Capire il mondo attraverso i cinque sensi

Si comincia dalla certezza che «ogni vista è interpretazione». E se per Platone l’immagine era apparenza, inganno, oggi, nella civiltà dell’apparire, «la cecità è considerata una catastrofe, la peggiore delle infermità». Così tutto è visione anche a costo di diventare apparenza, e allora ci sono gli sguardi del desiderio e quelli che indagano; c’è il linguaggio dei colori e l’atavica differenza, etica e finanche ontologica, tra luce e tenebre, il regno di Dio e quello del demonio, e solo gli occhi di chi possiede la veggenza riescono a vedere oltre il buio.
Si continua con l’udito, i luoghi del silenzio e quelli della parola, il rumore che isola e il silenzio che unisce, oppure la parola che spalanca e il tacere che chiude; Mozart e il chiasso; il Verbo e il Silenzio di Dio.
Poi si giunge alla pelle, che è il limite oltre il quale non si può andare; la protezione e l’apertura, si è nemici per la pelle così come l’amore è un mistero che si legge sulla pelle dell’amata. E se è certo che «le cose che non si possono toccare sono irreali», è altrettanto vero che «il contatto non può essere in assoluto il banco di prova della verità»: Isacco scambiò al tatto Giacobbe per Esaù, ma nessuno come Michelangelo seppe raffigurare la vicinanza tra uomo e Dio meglio di quel dito divino che tocca Adamo.
Quindi c’è l’odore di santità, come quello che emanano, anche dopo anni, i cadaveri di alcuni beati; e c’è il profumo del sesso, e naturalmente Giacomo Casanova lo preferiva a quello del cielo; poi c’è l’odore del nemico, e non è un caso che per i latini da odor a odium il passo era breve, lo hanno compiuto tanti razzisti, negli Stati Uniti, nei confronti dei neri, e ancor più antisemiti ovunque.
Infine si arriva ai sapori. Non solo quelli degli alimenti, dall’acqua, considerata insipida e invece piena di infinite gradazioni, ai cento diversi sapori delle pere, già catalogate prima della Rivoluzione francese, quaranta dal solo Plinio. E se nessuna civiltà, come quella moderna, è mai stata così sazia e ha fatto del cibo uno dei suoi culti, è anche vero che la millenaria tradizione cinese conosce ben duecento modi diversi di tagliare il cibo. Ma non sono solo i cibi ad avere sapori: lo ha la vita in generale, in particolare il sesso, e non c’è bisogno di arrivare alla Controriforma e a Francesco di Sales per cogliere le affinità tra i piaceri carnali e quelli della gola, e non è solo una metafora quando l’amata ripete all’amato: «Vorrei mangiarti».

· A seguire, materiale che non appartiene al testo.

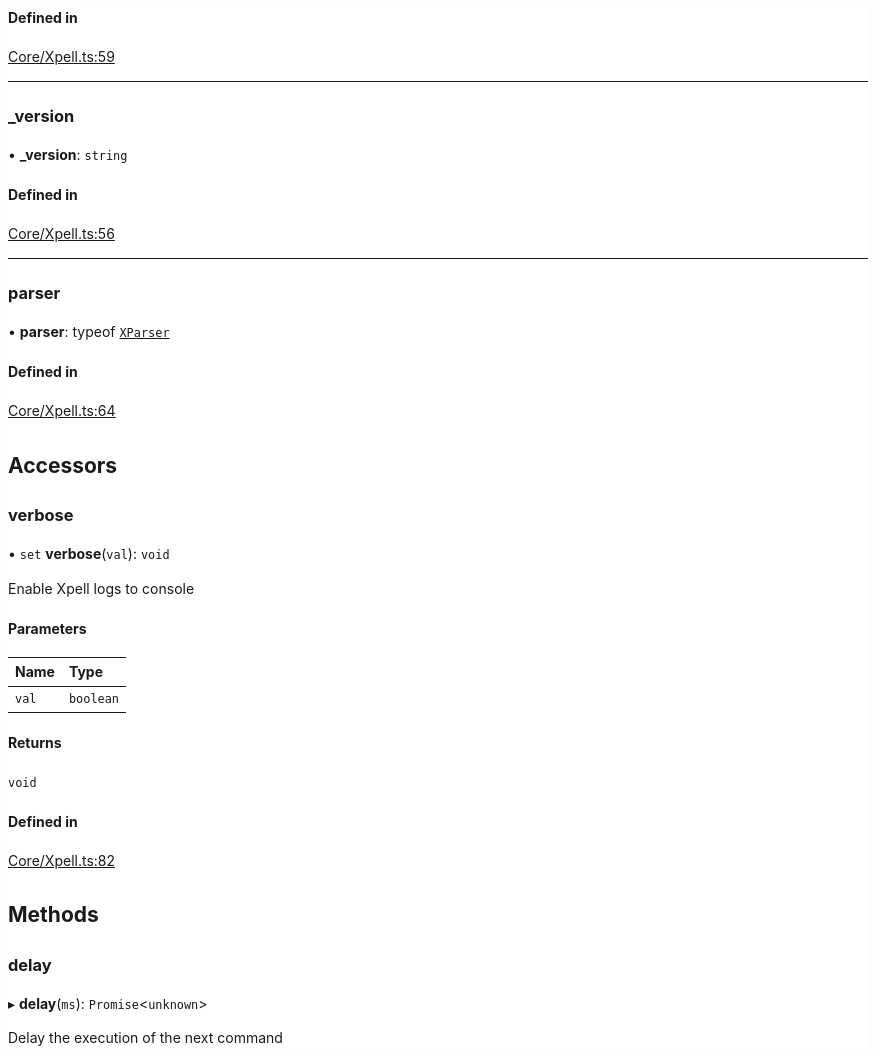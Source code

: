 #### Defined in

[Core/Xpell.ts:59](https://github.com/fridman-tamir/XPell/blob/be3d5a4/src/Core/Xpell.ts#L59)

___

### \_version

• **\_version**: `string`

#### Defined in

[Core/Xpell.ts:56](https://github.com/fridman-tamir/XPell/blob/be3d5a4/src/Core/Xpell.ts#L56)

___

### parser

• **parser**: typeof [`XParser`](Core_XParser.XParser.md)

#### Defined in

[Core/Xpell.ts:64](https://github.com/fridman-tamir/XPell/blob/be3d5a4/src/Core/Xpell.ts#L64)

## Accessors

### verbose

• `set` **verbose**(`val`): `void`

Enable Xpell logs to console

#### Parameters

| Name | Type |
| :------ | :------ |
| `val` | `boolean` |

#### Returns

`void`

#### Defined in

[Core/Xpell.ts:82](https://github.com/fridman-tamir/XPell/blob/be3d5a4/src/Core/Xpell.ts#L82)

## Methods

### delay

▸ **delay**(`ms`): `Promise`\<`unknown`\>

Delay the execution of the next command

Con Il sapore del mondo (Raffaello Cortina editore, pagg. 494, euro 32), David Le Breton ha scritto un’antropologia dei sensi, come promette il sottotitolo, ma anche qualcosa di più: un affascinante viaggio in quel mondo a volte esaltato, più spesso denigrato, quasi sempre ignorato che è l’universo dei cinque sensi. Perché «di fronte al mondo, l’uomo non è mai un occhio, un orecchio, una mano, una bocca o un naso, ma uno sguardo, un ascolto, un tocco, un modo di assaporare o annusare, insomma, un’attività». E un’interpretazione che spesso differisce da un soggetto, da un’epoca, da un Paese all’altro per i motivi più disparati che Le Breton racconta con la sapienza dello studioso.


E se lui stesso, alla fine riconosce che «Il mondo è fatto della sostanza dei nostri sensi, ma si offre a noi attraverso i significati che ne modulano le percezioni» e quindi «il compito di capire è infinito», resta il piacere di chi riesce a far sentire e toccare e odorare le proprie ragioni.